[Task]: What you return should match every record exactly, with the images removed.

--------------------------------

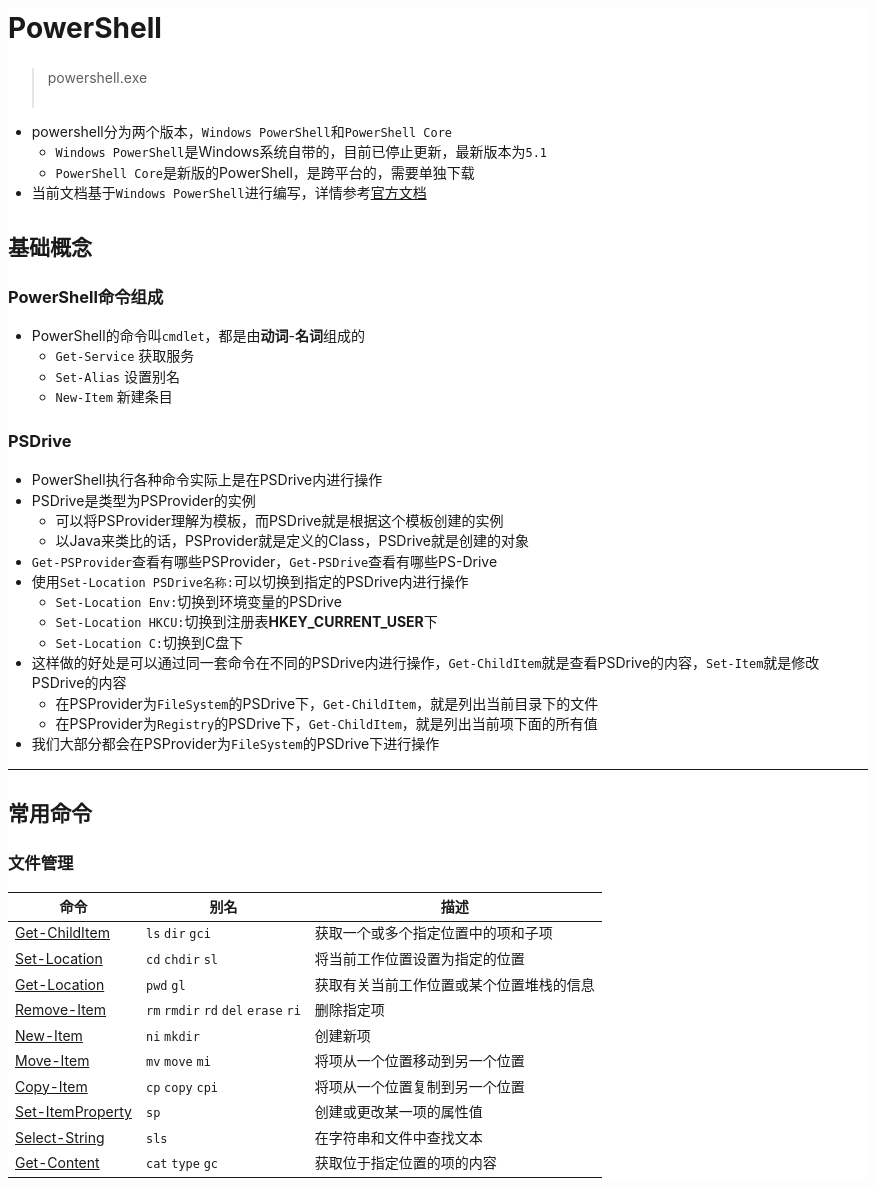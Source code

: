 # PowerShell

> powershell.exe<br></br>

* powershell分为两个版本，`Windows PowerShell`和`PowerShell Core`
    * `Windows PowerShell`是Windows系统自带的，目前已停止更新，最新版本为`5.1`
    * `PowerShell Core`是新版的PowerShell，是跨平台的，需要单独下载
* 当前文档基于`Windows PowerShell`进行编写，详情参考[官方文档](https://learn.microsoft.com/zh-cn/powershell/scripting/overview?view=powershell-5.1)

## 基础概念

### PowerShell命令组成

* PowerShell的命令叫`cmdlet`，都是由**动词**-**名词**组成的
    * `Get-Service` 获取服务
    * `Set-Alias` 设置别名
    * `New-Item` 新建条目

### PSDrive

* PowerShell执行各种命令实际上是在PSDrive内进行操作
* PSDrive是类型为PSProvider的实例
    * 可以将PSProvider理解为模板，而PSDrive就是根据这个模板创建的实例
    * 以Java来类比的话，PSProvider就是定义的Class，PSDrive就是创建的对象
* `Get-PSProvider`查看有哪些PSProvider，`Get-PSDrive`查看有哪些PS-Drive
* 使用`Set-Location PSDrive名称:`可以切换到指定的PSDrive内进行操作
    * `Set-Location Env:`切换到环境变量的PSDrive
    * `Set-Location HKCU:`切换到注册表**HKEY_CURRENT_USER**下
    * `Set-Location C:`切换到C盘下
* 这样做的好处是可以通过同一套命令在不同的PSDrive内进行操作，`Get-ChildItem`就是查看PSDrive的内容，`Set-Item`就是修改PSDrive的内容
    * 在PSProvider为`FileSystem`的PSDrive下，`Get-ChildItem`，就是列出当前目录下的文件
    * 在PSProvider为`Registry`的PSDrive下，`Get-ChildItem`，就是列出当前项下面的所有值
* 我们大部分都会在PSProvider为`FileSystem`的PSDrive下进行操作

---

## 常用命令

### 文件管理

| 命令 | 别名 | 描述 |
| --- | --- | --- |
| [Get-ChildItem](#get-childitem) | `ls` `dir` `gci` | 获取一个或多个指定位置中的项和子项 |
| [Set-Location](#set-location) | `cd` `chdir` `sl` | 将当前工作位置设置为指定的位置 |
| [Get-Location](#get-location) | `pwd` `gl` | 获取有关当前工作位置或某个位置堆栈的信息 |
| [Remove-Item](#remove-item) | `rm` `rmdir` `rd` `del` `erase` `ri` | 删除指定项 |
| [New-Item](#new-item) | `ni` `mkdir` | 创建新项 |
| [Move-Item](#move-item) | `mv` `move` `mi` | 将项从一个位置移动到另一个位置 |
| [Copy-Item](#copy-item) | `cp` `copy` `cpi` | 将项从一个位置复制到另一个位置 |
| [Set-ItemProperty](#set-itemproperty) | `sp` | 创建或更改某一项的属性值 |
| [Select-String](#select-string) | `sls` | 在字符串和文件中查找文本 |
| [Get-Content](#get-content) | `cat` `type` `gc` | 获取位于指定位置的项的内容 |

--------------------------------

[Exercise result]:
Source code

: # PowerShell

> powershell.exe<br></br>

* powershell分为两个版本，`Windows PowerShell`和`PowerShell Core`
    * `Windows PowerShell`是Windows系统自带的，目前已停止更新，最新版本为`5.1`
    * `PowerShell Core`是新版的PowerShell，是跨平台的，需要单独下载
* 当前文档基于`Windows PowerShell`进行编写，详情参考[官方文档](https://learn.microsoft.com/zh-cn/powershell/scripting/overview?view=powershell-5.1)

## 基础概念

### PowerShell命令组成

* PowerShell的命令叫`cmdlet`，都是由**动词**-**名词**组成的
    * `Get-Service` 获取服务
    * `Set-Alias` 设置别名
    * `New-Item` 新建条目

### PSDrive

* PowerShell执行各种命令实际上是在PSDrive内进行操作
* PSDrive是类型为PSProvider的实例
    * 可以将PSProvider理解为模板，而PSDrive就是根据这个模板创建的实例
    * 以Java来类比的话，PSProvider就是定义的Class，PSDrive就是创建的对象
* `Get-PSProvider`查看有哪些PSProvider，`Get-PSDrive`查看有哪些PS-Drive
* 使用`Set-Location PSDrive名称:`可以切换到指定的PSDrive内进行操作
    * `Set-Location Env:`切换到环境变量的PSDrive
    * `Set-Location HKCU:`切换到注册表**HKEY_CURRENT_USER**下
    * `Set-Location C:`切换到C盘下
* 这样做的好处是可以通过同一套命令在不同的PSDrive内进行操作，`Get-ChildItem`就是查看PSDrive的内容，`Set-Item`就是修改PSDrive的内容
    * 在PSProvider为`FileSystem`的PSDrive下，`Get-ChildItem`，就是列出当前目录下的文件
    * 在PSProvider为`Registry`的PSDrive下，`Get-ChildItem`，就是列出当前项下面的所有值
* 我们大部分都会在PSProvider为`FileSystem`的PSDrive下进行操作

---

## 常用命令

### 文件管理

| 命令 | 别名 | 描述 |
| --- | --- | --- |
| [Get-ChildItem](#get-childitem) | `ls` `dir` `gci` | 获取一个或多个指定位置中的项和子项 |
| [Set-Location](#set-location) | `cd` `chdir` `sl` | 将当前工作位置设置为指定的位置 |
| [Get-Location](#get-location) | `pwd` `gl` | 获取有关当前工作位置或某个位置堆栈的信息 |
| [Remove-Item](#remove-item) | `rm` `rmdir` `rd` `del` `erase` `ri` | 删除指定项 |
| [New-Item](#new-item) | `ni` `mkdir` | 创建新项 |
| [Move-Item](#move-item) | `mv` `move` `mi` | 将项从一个位置移动到另一个位置 |
| [Copy-Item](#copy-item) | `cp` `copy` `cpi` | 将项从一个位置复制到另一个位置 |
| [Set-ItemProperty](#set-itemproperty) | `sp` | 创建或更改某一项的属性值 |
| [Select-String](#select-string) | `sls` | 在字符串和文件中查找文本 |
| [Get-Content](#get-content) | `cat` `type` `gc` | 获取位于指定位置的项的内容 |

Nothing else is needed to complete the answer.